Copy all of the data below exactly as it is given.

SOURCE DATA:
..........

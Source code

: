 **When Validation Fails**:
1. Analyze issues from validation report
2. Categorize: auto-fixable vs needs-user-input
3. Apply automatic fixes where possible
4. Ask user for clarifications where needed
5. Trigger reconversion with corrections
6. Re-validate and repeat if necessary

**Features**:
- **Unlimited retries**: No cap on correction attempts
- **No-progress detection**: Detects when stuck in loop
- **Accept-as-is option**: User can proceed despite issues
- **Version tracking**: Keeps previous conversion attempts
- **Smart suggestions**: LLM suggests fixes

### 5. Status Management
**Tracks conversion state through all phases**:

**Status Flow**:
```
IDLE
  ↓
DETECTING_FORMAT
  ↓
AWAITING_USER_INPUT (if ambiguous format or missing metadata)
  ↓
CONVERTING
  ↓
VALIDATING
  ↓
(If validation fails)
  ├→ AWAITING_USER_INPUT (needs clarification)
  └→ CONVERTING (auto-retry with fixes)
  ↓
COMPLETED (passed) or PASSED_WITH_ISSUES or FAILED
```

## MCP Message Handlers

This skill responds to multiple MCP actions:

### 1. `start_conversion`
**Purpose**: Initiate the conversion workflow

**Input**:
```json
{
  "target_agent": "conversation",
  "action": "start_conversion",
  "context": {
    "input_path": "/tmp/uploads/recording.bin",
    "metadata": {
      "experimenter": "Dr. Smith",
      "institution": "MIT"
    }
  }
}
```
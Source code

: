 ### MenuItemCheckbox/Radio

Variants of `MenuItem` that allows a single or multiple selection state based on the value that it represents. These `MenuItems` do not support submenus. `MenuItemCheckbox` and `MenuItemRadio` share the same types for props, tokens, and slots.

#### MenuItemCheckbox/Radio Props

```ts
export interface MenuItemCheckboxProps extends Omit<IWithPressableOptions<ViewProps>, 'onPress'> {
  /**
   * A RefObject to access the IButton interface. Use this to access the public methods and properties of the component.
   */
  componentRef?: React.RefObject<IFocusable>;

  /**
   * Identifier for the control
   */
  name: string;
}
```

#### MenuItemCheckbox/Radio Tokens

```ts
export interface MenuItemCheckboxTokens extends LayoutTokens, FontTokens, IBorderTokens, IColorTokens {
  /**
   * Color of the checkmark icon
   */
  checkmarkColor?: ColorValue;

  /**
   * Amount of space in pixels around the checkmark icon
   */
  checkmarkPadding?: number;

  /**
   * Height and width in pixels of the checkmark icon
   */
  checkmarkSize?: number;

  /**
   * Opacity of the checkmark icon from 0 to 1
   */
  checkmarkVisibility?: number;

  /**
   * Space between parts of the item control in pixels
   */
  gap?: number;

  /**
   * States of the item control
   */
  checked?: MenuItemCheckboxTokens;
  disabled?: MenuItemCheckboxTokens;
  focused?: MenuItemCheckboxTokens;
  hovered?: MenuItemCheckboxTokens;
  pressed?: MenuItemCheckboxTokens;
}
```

..........

RESPONSE BELOW:
Source code

: **When Validation Fails**:
1. Analyze issues from validation report
2. Categorize: auto-fixable vs needs-user-input
3. Apply automatic fixes where possible
4. Ask user for clarifications where needed
5. Trigger reconversion with corrections
6. Re-validate and repeat if necessary

**Features**:
- **Unlimited retries**: No cap on correction attempts
- **No-progress detection**: Detects when stuck in loop
- **Accept-as-is option**: User can proceed despite issues
- **Version tracking**: Keeps previous conversion attempts
- **Smart suggestions**: LLM suggests fixes

### 5. Status Management
**Tracks conversion state through all phases**:

**Status Flow**:
```
IDLE
  ↓
DETECTING_FORMAT
  ↓
AWAITING_USER_INPUT (if ambiguous format or missing metadata)
  ↓
CONVERTING
  ↓
VALIDATING
  ↓
(If validation fails)
  ├→ AWAITING_USER_INPUT (needs clarification)
  └→ CONVERTING (auto-retry with fixes)
  ↓
COMPLETED (passed) or PASSED_WITH_ISSUES or FAILED
```

## MCP Message Handlers

This skill responds to multiple MCP actions:

### 1. `start_conversion`
**Purpose**: Initiate the conversion workflow

**Input**:
```json
{
  "target_agent": "conversation",
  "action": "start_conversion",
  "context": {
    "input_path": "/tmp/uploads/recording.bin",
    "metadata": {
      "experimenter": "Dr. Smith",
      "institution": "MIT"
    }
  }
}
```
Source code

: ### MenuItemCheckbox/Radio

Variants of `MenuItem` that allows a single or multiple selection state based on the value that it represents. These `MenuItems` do not support submenus. `MenuItemCheckbox` and `MenuItemRadio` share the same types for props, tokens, and slots.

#### MenuItemCheckbox/Radio Props

```ts
export interface MenuItemCheckboxProps extends Omit<IWithPressableOptions<ViewProps>, 'onPress'> {
  /**
   * A RefObject to access the IButton interface. Use this to access the public methods and properties of the component.
   */
  componentRef?: React.RefObject<IFocusable>;

  /**
   * Identifier for the control
   */
  name: string;
}
```

#### MenuItemCheckbox/Radio Tokens

```ts
export interface MenuItemCheckboxTokens extends LayoutTokens, FontTokens, IBorderTokens, IColorTokens {
  /**
   * Color of the checkmark icon
   */
  checkmarkColor?: ColorValue;

  /**
   * Amount of space in pixels around the checkmark icon
   */
  checkmarkPadding?: number;

  /**
   * Height and width in pixels of the checkmark icon
   */
  checkmarkSize?: number;

  /**
   * Opacity of the checkmark icon from 0 to 1
   */
  checkmarkVisibility?: number;

  /**
   * Space between parts of the item control in pixels
   */
  gap?: number;

  /**
   * States of the item control
   */
  checked?: MenuItemCheckboxTokens;
  disabled?: MenuItemCheckboxTokens;
  focused?: MenuItemCheckboxTokens;
  hovered?: MenuItemCheckboxTokens;
  pressed?: MenuItemCheckboxTokens;
}
```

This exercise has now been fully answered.